DO take a flask of tea or coffee and a snack with you. You will always be there longer than you’ve anticipated, and you’ll always be very glad you did. Don’t forget water on hot days, it can be thirsty work.

DO be open to advice from fellow plot holders, and ask if you need it. We’re mostly a friendly bunch who are keen to support new plot holders, and our heads swell with pride if we’re able to pass on our knowledge.

DON’T leave it too long between visits. We see so many new people who are so enthusiastic to start with, dig over the beds, feel very good about themselves, and then disappear for several weeks while the weeds grow back again. Those freshly dug beds don’t stay like that for long, nature is invincible. Little and often is the key, so …

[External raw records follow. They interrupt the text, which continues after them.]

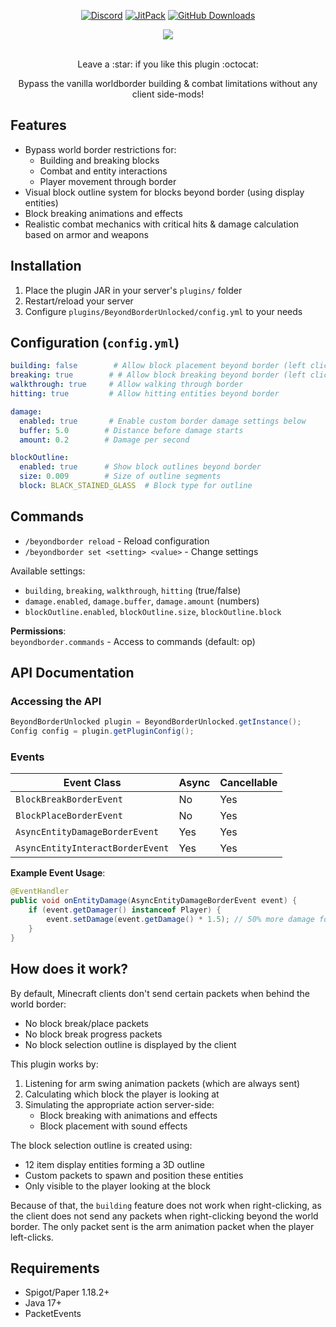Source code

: <div align="center">

  [![Discord](https://img.shields.io/badge/Discord_Server-7289DA?style=flat&logo=discord&logoColor=white)](https://discord.gg/2UTkYj26B4)
  [![JitPack](https://jitpack.io/v/max1mde/BeyondBorderUnlocked.svg)](https://jitpack.io/#max1mde/BeyondBorderUnlocked)
  [![GitHub Downloads](https://img.shields.io/github/downloads/max1mde/BeyondBorderUnlocked/total?color=2ECC71)](https://github.com/max1mde/BeyondBorderUnlocked/releases)
  
  <img src="https://github.com/user-attachments/assets/012f91e1-d872-4c0c-a9f8-829f5004d262">
  <br><br>
  <p>Leave a :star: if you like this plugin :octocat:</p>
  <p>Bypass the vanilla worldborder building & combat limitations without any client side-mods!</p>
</div>

## Features
- Bypass world border restrictions for:
  - Building and breaking blocks
  - Combat and entity interactions
  - Player movement through border
- Visual block outline system for blocks beyond border (using display entities)
- Block breaking animations and effects
- Realistic combat mechanics with critical hits & damage calculation based on armor and weapons

## Installation
1. Place the plugin JAR in your server's `plugins/` folder
2. Restart/reload your server
3. Configure `plugins/BeyondBorderUnlocked/config.yml` to your needs

## Configuration (`config.yml`)
```yaml
building: false        # Allow block placement beyond border (left click)
breaking: true        # # Allow block breaking beyond border (left click)
walkthrough: true     # Allow walking through border
hitting: true         # Allow hitting entities beyond border

damage:
  enabled: true       # Enable custom border damage settings below
  buffer: 5.0        # Distance before damage starts
  amount: 0.2        # Damage per second

blockOutline:
  enabled: true      # Show block outlines beyond border
  size: 0.009        # Size of outline segments
  block: BLACK_STAINED_GLASS  # Block type for outline
```

## Commands
- `/beyondborder reload` - Reload configuration
- `/beyondborder set <setting> <value>` - Change settings

Available settings:
- `building`, `breaking`, `walkthrough`, `hitting` (true/false)
- `damage.enabled`, `damage.buffer`, `damage.amount` (numbers)
- `blockOutline.enabled`, `blockOutline.size`, `blockOutline.block`

**Permissions**:  
`beyondborder.commands` - Access to commands (default: op)

## API Documentation

### Accessing the API
```java
BeyondBorderUnlocked plugin = BeyondBorderUnlocked.getInstance();
Config config = plugin.getPluginConfig();
```

### Events
| Event Class | Async | Cancellable |
|-------------|-------|-------------|
| `BlockBreakBorderEvent` | No | Yes |
| `BlockPlaceBorderEvent` | No | Yes |
| `AsyncEntityDamageBorderEvent` | Yes | Yes |
| `AsyncEntityInteractBorderEvent` | Yes | Yes |

**Example Event Usage**:
```java
@EventHandler
public void onEntityDamage(AsyncEntityDamageBorderEvent event) {
    if (event.getDamager() instanceof Player) {
        event.setDamage(event.getDamage() * 1.5); // 50% more damage for example
    }
}
```

## How does it work?

By default, Minecraft clients don't send certain packets when behind the world border:
- No block break/place packets
- No block break progress packets
- No block selection outline is displayed by the client

This plugin works by:
1. Listening for arm swing animation packets (which are always sent)
2. Calculating which block the player is looking at
3. Simulating the appropriate action server-side:
   - Block breaking with animations and effects
   - Block placement with sound effects

The block selection outline is created using:
- 12 item display entities forming a 3D outline
- Custom packets to spawn and position these entities
- Only visible to the player looking at the block

Because of that, the `building` feature does not work when right-clicking, as the client does not send any packets when right-clicking beyond the world border. The only packet sent is the arm animation packet when the player left-clicks.

## Requirements
- Spigot/Paper 1.18.2+
- Java 17+
- PacketEvents
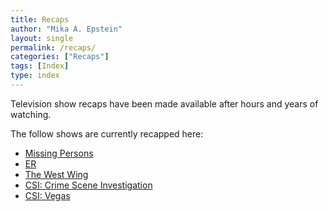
 ```yaml
---
title: Recaps
author: "Mika A. Epstein"
layout: single
permalink: /recaps/
categories: ["Recaps"]
tags: [Index]
type: index
---
```


Television show recaps have been made available after hours and years of watching.

The follow shows are currently recapped here:

* [Missing Persons](/library/actor/missing-persons-episodes/)
* [ER](/library/actor/er-episodes/)
* [The West Wing](/library/actor/west-wing-episodes/)
* [CSI: Crime Scene Investigation](/library/actor/csi-episodes/)
* [CSI: Vegas](/library/actor/csi-vegas-episodes/)
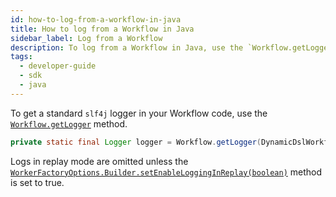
 ```yaml
---
id: how-to-log-from-a-workflow-in-java
title: How to log from a Workflow in Java
sidebar_label: Log from a Workflow
description: To log from a Workflow in Java, use the `Workflow.getLogger` method.
tags:
  - developer-guide
  - sdk
  - java
---
```


To get a standard `slf4j` logger in your Workflow code, use the [`Workflow.getLogger`](https://www.javadoc.io/doc/io.temporal/temporal-sdk/latest/io/temporal/workflow/Workflow.html) method.

```java
private static final Logger logger = Workflow.getLogger(DynamicDslWorkflow.class);
```

Logs in replay mode are omitted unless the [`WorkerFactoryOptions.Builder.setEnableLoggingInReplay(boolean)`](https://www.javadoc.io/doc/io.temporal/temporal-sdk/latest/io/temporal/worker/WorkerFactoryOptions.Builder.html#setEnableLoggingInReplay(boolean)) method is set to true.
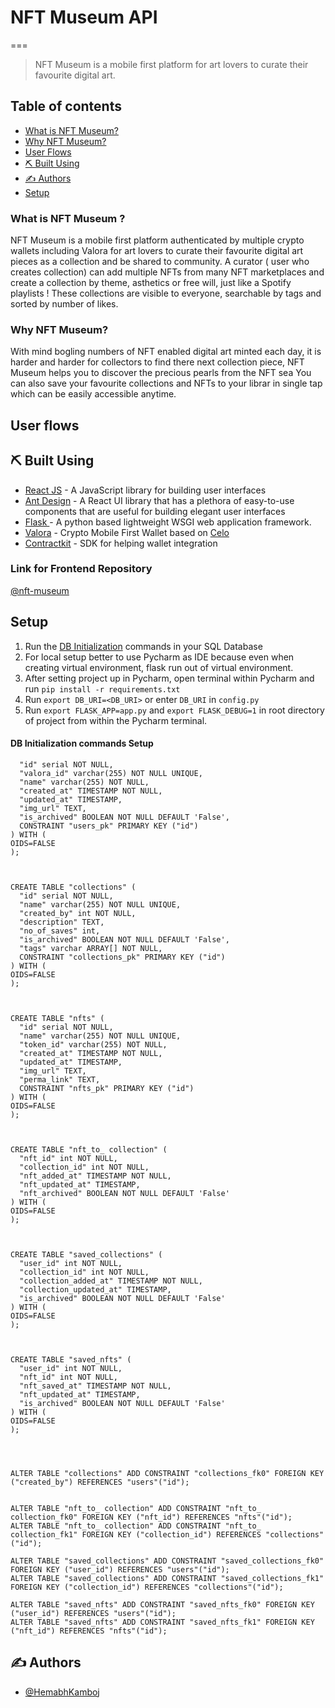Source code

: # NFT Museum API
===


> NFT Museum is a mobile first platform for art lovers to curate their favourite digital art.

## Table of contents
- [What is  NFT Museum?](#what)
- [Why  NFT Museum?](#why)
- [User Flows](#user_flows)
- [⛏️ Built Using](#built_using)
- [✍️ Authors](#authors)
- [Setup](#setup)


###  What is NFT Museum ? <a name = "what"></a>

NFT Museum is a mobile first platform authenticated by multiple crypto wallets including Valora for art lovers to curate their favourite digital art pieces as a collection and be shared to community. A curator ( user who creates collection) can add multiple NFTs from many NFT marketplaces and create a collection by theme, asthetics or free will, just like a Spotify playlists ! These collections are visible to everyone, searchable by tags and sorted by number of likes.

###  Why NFT Museum? <a name = "why"></a>

With mind bogling numbers of NFT enabled digital art minted each day, it is harder and harder for collectors to find there next collection piece, NFT Museum helps you to discover the precious pearls from the NFT sea You can also save your favourite collections and NFTs to your librar in single tap which can be easily accessible anytime.

## User flows <a name = "user_flows"></a>


## ⛏️ Built Using <a name = "built_using"></a>

-   [React JS](https://reactjs.org/) - A JavaScript library for building user interfaces
-   [Ant Design](https://ant.design//) - A React UI library that has a plethora of easy-to-use components that are useful for building elegant user interfaces
-   [Flask ](https://palletsprojects.com/p/flask/) - A python based lightweight WSGI web application framework.
-   [Valora](https://valoraapp.com/) - Crypto Mobile First Wallet based on [Celo](https://celo.org/)
-   [Contractkit](https://github.com/celo-tools/use-contractkit/) - SDK for helping wallet integration

### Link for Frontend Repository
[@nft-museum](https://github.com/dhruv10/nft-museum)


## Setup <a name = "setup"></a>
1. Run the [DB Initialization](#db_commands) commands in your SQL Database
2. For local setup better to use Pycharm as IDE because even when creating virtual environment, flask run out of virtual environment.
3. After setting project up in Pycharm, open terminal within Pycharm and run `pip install -r requirements.txt`
4. Run `export DB_URI=<DB_URI>` or enter `DB_URI` in `config.py`
5. Run `export FLASK_APP=app.py` and `export FLASK_DEBUG=1` in root directory of project from within the Pycharm terminal.

#### DB Initialization commands Setup <a name = "db_commands"></a>

  ```CREATE TABLE "users" (
	"id" serial NOT NULL,
	"valora_id" varchar(255) NOT NULL UNIQUE,
	"name" varchar(255) NOT NULL,
	"created_at" TIMESTAMP NOT NULL,
	"updated_at" TIMESTAMP,
	"img_url" TEXT,
	"is_archived" BOOLEAN NOT NULL DEFAULT 'False',
	CONSTRAINT "users_pk" PRIMARY KEY ("id")
) WITH (
  OIDS=FALSE
);



CREATE TABLE "collections" (
	"id" serial NOT NULL,
	"name" varchar(255) NOT NULL UNIQUE,
	"created_by" int NOT NULL,
	"description" TEXT,
	"no_of_saves" int,
	"is_archived" BOOLEAN NOT NULL DEFAULT 'False',
	"tags" varchar ARRAY[] NOT NULL,
	CONSTRAINT "collections_pk" PRIMARY KEY ("id")
) WITH (
  OIDS=FALSE
);



CREATE TABLE "nfts" (
	"id" serial NOT NULL,
	"name" varchar(255) NOT NULL UNIQUE,
	"token_id" varchar(255) NOT NULL,
	"created_at" TIMESTAMP NOT NULL,
	"updated_at" TIMESTAMP,
	"img_url" TEXT,
	"perma_link" TEXT,
	CONSTRAINT "nfts_pk" PRIMARY KEY ("id")
) WITH (
  OIDS=FALSE
);



CREATE TABLE "nft_to_ collection" (
	"nft_id" int NOT NULL,
	"collection_id" int NOT NULL,
	"nft_added_at" TIMESTAMP NOT NULL,
	"nft_updated_at" TIMESTAMP,
	"nft_archived" BOOLEAN NOT NULL DEFAULT 'False'
) WITH (
  OIDS=FALSE
);



CREATE TABLE "saved_collections" (
	"user_id" int NOT NULL,
	"collection_id" int NOT NULL,
	"collection_added_at" TIMESTAMP NOT NULL,
	"collection_updated_at" TIMESTAMP,
	"is_archived" BOOLEAN NOT NULL DEFAULT 'False'
) WITH (
  OIDS=FALSE
);



CREATE TABLE "saved_nfts" (
	"user_id" int NOT NULL,
	"nft_id" int NOT NULL,
	"nft_saved_at" TIMESTAMP NOT NULL,
	"nft_updated_at" TIMESTAMP,
	"is_archived" BOOLEAN NOT NULL DEFAULT 'False'
) WITH (
  OIDS=FALSE
);




ALTER TABLE "collections" ADD CONSTRAINT "collections_fk0" FOREIGN KEY ("created_by") REFERENCES "users"("id");


ALTER TABLE "nft_to_ collection" ADD CONSTRAINT "nft_to_ collection_fk0" FOREIGN KEY ("nft_id") REFERENCES "nfts"("id");
ALTER TABLE "nft_to_ collection" ADD CONSTRAINT "nft_to_ collection_fk1" FOREIGN KEY ("collection_id") REFERENCES "collections"("id");

ALTER TABLE "saved_collections" ADD CONSTRAINT "saved_collections_fk0" FOREIGN KEY ("user_id") REFERENCES "users"("id");
ALTER TABLE "saved_collections" ADD CONSTRAINT "saved_collections_fk1" FOREIGN KEY ("collection_id") REFERENCES "collections"("id");

ALTER TABLE "saved_nfts" ADD CONSTRAINT "saved_nfts_fk0" FOREIGN KEY ("user_id") REFERENCES "users"("id");
ALTER TABLE "saved_nfts" ADD CONSTRAINT "saved_nfts_fk1" FOREIGN KEY ("nft_id") REFERENCES "nfts"("id");
```

## ✍️ Authors <a name = "authors"></a>
-   [@HemabhKamboj](https://github.com/HemabhKamboj)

DO dedicate a small amount of time on every visit to weeding. Weeding is a chore, it is the equivalent of hoovering or ironing, but the longer you leave it the more there’ll be. Try and see it as a ZEN like activity that allows you to properly look at how well things are growing, and even if you’re only popping down there, try and put the hoe around one or two beds. I read somewhere that you should dedicate a third of every trip to weeding, which I think is probably about right!

DON’T feel you have to dig over the entire plot in one go. It is okay to leave some areas covered over with black plastic, weed suppressant fabric, or even sheets of cardboard. We did all of that, and planted as we cleared the soil, bit by bit.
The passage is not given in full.